I would really like to change this. I have countless scrawled upon papers, booklets full of drawings, and half baked lyrics as a result of these momentary urges - the vast majority of which are utter nonsense or hogwash but some that I look back on and think - Wow that was really almost something.

Those of you who get down to serious business and write often - have you always been able to do so? Are there exercises you do to keep yourself in shape? Warm up stretches? What inspires your urge to write? Is being a "Pantster" an actual viable way to see anything to completion?

I am going to give myself the goal to write something every day. Would appreciate any wisdom you lot may have to offer.

Cheers! :)
 

Avadyyrm

Scribe
I have had the same problem as you.
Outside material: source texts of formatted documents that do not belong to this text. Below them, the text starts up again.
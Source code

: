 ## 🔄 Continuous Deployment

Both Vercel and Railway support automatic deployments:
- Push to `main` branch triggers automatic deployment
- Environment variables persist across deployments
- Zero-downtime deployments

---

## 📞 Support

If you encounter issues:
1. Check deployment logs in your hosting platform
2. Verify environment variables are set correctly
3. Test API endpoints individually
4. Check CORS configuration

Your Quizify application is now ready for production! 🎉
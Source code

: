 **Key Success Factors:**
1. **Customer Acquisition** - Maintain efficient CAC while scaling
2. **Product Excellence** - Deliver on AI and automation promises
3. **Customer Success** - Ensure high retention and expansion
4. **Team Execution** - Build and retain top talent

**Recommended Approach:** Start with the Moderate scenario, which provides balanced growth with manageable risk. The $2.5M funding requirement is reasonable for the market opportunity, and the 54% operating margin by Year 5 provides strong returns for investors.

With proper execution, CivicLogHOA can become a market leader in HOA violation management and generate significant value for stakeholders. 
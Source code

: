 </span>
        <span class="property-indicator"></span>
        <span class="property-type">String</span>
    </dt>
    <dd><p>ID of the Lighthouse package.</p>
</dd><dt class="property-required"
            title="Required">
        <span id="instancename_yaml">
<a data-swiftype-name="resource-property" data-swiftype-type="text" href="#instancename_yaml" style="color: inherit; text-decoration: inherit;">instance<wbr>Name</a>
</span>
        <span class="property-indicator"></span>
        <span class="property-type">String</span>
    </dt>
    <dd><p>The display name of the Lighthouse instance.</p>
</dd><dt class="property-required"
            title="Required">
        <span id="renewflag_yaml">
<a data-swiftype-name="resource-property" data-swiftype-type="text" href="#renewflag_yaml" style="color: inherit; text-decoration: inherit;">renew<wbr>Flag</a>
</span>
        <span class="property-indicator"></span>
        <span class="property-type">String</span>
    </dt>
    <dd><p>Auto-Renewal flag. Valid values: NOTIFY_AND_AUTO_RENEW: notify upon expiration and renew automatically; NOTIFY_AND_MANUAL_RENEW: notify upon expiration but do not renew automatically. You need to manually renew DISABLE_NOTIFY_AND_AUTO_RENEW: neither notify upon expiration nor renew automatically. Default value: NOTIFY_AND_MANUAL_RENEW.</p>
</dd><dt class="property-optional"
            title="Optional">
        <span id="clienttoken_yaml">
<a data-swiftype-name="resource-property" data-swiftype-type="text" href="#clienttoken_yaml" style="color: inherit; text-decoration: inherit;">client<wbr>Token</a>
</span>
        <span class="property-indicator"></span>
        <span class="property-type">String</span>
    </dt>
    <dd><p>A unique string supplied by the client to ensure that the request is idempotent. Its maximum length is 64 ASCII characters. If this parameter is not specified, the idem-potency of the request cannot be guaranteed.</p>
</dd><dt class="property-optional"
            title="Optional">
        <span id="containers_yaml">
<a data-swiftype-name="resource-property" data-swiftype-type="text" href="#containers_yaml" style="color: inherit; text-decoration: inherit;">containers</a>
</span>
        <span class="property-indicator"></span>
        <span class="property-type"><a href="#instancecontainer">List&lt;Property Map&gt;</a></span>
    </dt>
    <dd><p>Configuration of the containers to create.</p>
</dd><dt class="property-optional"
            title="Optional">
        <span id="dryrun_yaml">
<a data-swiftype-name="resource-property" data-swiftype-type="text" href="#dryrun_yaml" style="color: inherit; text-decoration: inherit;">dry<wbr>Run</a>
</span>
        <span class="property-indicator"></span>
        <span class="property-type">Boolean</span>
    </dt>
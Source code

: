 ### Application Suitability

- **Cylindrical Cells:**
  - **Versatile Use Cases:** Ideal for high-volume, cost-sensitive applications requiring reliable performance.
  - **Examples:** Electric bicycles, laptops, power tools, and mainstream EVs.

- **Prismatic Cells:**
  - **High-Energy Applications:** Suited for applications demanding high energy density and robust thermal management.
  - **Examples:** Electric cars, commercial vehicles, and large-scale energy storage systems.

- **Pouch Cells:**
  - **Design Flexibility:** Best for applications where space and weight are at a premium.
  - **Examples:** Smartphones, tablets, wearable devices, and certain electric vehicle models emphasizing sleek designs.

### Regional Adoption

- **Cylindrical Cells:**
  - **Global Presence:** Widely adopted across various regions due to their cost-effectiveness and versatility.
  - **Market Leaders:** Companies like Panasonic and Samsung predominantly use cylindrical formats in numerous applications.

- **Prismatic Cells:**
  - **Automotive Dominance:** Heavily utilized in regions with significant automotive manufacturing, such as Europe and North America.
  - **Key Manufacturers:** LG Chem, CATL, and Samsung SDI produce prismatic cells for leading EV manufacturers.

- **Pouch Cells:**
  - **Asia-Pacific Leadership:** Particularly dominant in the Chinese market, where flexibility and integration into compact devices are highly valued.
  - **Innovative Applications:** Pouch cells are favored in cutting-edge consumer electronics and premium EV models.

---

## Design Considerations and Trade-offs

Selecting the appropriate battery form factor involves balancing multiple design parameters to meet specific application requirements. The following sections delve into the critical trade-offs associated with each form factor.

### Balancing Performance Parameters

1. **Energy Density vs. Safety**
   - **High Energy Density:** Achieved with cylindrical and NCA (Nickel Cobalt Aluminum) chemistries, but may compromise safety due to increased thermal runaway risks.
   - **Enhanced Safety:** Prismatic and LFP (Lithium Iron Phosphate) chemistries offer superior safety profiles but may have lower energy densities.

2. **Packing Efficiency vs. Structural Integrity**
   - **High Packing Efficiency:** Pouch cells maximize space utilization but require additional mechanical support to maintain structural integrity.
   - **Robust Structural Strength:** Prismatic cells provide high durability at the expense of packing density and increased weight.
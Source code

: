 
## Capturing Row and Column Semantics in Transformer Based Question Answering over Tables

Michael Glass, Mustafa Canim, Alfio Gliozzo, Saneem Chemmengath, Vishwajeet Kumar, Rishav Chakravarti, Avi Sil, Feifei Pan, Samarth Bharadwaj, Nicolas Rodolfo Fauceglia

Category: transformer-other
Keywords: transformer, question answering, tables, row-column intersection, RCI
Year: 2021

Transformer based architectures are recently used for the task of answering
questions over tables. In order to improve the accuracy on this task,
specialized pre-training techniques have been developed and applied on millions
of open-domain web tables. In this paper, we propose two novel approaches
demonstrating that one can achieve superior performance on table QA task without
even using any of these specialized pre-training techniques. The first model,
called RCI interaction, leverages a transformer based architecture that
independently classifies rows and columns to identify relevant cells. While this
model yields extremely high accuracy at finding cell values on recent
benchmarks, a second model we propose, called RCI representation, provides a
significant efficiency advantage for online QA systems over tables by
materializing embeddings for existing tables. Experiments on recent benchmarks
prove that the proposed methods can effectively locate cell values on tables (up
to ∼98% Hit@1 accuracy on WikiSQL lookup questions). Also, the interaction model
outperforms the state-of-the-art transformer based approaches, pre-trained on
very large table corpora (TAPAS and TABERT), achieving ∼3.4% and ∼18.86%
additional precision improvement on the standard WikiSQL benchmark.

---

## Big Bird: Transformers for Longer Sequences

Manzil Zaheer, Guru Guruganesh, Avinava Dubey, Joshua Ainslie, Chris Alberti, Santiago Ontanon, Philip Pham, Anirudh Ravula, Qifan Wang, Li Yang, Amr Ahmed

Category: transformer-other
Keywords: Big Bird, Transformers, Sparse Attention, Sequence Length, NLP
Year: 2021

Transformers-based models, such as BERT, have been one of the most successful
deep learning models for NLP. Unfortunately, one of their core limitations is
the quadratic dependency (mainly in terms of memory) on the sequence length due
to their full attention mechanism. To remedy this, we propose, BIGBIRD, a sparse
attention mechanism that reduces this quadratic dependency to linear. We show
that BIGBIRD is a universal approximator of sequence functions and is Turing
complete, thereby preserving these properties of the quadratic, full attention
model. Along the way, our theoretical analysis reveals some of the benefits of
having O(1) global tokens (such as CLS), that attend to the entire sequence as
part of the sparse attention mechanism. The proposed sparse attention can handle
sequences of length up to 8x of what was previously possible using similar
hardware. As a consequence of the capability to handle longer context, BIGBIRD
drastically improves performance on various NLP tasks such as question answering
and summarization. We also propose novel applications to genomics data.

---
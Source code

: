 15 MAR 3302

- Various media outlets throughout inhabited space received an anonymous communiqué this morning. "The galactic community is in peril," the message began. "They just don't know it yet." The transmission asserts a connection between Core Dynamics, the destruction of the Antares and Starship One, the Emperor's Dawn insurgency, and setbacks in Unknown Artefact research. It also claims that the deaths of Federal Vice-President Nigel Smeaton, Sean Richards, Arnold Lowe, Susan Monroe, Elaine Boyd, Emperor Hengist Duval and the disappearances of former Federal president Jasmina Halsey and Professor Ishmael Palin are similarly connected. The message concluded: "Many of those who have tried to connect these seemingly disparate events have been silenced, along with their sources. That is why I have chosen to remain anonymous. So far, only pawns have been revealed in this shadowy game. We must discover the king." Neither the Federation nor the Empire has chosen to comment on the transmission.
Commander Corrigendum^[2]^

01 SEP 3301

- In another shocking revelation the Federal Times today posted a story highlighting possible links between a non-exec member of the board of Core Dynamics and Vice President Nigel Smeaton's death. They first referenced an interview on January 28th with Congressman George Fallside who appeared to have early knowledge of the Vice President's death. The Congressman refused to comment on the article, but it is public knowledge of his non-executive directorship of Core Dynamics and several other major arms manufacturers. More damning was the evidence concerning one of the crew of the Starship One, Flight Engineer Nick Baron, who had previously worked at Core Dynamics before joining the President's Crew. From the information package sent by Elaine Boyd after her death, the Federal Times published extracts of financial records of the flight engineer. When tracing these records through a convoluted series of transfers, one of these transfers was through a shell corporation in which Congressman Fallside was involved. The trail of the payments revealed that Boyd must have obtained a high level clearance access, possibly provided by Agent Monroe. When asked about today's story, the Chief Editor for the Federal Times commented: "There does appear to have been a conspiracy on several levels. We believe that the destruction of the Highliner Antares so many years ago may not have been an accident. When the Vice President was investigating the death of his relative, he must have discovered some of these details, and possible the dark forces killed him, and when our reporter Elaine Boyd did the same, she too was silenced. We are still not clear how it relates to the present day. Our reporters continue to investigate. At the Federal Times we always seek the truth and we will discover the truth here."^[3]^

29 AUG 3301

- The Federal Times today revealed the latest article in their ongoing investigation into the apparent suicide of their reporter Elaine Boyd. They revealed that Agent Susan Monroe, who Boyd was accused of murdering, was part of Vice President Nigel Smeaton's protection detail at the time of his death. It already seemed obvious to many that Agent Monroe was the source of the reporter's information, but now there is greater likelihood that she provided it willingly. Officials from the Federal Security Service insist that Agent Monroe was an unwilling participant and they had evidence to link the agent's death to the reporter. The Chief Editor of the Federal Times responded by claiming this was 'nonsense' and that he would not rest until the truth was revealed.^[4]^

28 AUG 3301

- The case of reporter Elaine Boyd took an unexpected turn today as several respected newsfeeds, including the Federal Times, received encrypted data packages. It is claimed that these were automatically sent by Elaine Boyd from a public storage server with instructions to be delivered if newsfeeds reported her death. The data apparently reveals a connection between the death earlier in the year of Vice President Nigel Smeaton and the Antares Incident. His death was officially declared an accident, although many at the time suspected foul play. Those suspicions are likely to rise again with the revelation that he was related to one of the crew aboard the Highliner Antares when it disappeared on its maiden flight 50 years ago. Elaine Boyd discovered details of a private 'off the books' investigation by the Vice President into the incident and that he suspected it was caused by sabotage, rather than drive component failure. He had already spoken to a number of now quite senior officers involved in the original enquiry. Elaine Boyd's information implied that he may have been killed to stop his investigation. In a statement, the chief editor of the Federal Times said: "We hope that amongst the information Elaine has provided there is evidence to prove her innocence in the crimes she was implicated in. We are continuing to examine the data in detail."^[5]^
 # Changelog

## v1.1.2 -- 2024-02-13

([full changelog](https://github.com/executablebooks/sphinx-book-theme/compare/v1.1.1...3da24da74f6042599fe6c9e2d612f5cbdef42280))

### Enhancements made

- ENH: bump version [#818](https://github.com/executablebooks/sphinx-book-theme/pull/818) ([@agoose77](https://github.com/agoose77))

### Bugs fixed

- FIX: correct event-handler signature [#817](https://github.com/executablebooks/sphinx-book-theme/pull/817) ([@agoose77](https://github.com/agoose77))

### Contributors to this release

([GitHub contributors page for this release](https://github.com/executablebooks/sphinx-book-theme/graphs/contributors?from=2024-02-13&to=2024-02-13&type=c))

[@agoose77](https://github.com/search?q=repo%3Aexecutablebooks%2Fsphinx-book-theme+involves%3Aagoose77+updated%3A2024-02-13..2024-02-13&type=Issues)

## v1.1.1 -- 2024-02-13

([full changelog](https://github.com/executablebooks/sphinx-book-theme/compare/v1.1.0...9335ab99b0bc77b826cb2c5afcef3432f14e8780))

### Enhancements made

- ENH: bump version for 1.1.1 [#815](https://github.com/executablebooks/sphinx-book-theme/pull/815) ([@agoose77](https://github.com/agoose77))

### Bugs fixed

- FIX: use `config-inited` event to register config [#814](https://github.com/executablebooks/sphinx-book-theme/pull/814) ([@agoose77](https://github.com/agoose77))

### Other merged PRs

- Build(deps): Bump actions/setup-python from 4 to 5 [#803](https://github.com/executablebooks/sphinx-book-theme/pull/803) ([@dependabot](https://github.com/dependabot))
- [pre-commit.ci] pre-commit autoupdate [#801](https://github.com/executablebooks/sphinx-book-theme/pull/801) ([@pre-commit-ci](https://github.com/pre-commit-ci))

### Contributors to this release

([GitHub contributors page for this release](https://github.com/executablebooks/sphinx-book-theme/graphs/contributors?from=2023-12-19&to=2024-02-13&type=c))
The only help I can give is to make yourself write every day. Go back over your notes, or go read or watch things that you think will inspire you, or you have already been inspired as. It's hard to write, especially conversations, if you aren't exited about it. If you can, write out an outline for your story, or chapter. Then make yourself sit down and fill in that chapter (s). Writing takes a while. It's not always going to be fun. It's unfortunate, but the most important thing is keep writing. You can try rewriting what you already have written, maybe a new idea will be sparked.
 
While the tendency has been for my brain to just make up very visual and literary things since I was kid, writing did not come naturally. My most important lesson has been that, for me, I had to find a consistent time to write every day. That turned out to be first thing in the morning, 5am, before the brain takes over. This is something I learned from time spent in a Zen monastery. The experiences of being woken up, rudely, at 4:30am. It really works and now, after years of doing so, I don't need an alarm clock anymore. The brain is less likely to interrupt and critique our early morning work as it is still trying to get itself together upon waking. Find a time that will work for you every day and stick to it.

So, first thing I do is make coffee and have it with a morning pastry as I look at where I left off the day before and then I just get into the words.

Here are five key things I tried to do every day when I began cultivating a writing practice:

1.Be ready to write. Whatever that means to you as far as being able, when the time arrives, to just jump in and hit the page typing. For me, it's having the page, story or chapter I want to work on ready to go and on my screen when I open the laptop. Clothes laid out. French press ready to go. Make sure you have as many things as possible in their proper place when you sit down to start. Eliminate distractions.

2. Speaking of distractions. . . try NO internet when you write! No browsing, social media, emails. Turn off the phone and alerts, message alert sounds etc until AFTER you've sat writing for, let's say, an hour (or start at 20 to 30 minutes perhaps) If you have writing related research you'd like to do or that comes up AS you write, save it til later in the day but don't do it when you are supposed to be typing those words.

3. Don't reread/edit anything you've written until at least the following day, maybe even two. You're not trying to get things perfect here. Just write. Editing and evaluating can come later.

4. If you have an idea for a larger project, don't focus on the big picture when you're writing. Just the scene in front of you or descriptions of some aspect of the world etc. Keep it small to get words flowing.

5. Be consistent! It's better to write for fifteen minutes every day at the same time than it is to say you'll sit down when time allows etc and only do it for two hours once every month or two. (this is, assuming you want to write regularly.)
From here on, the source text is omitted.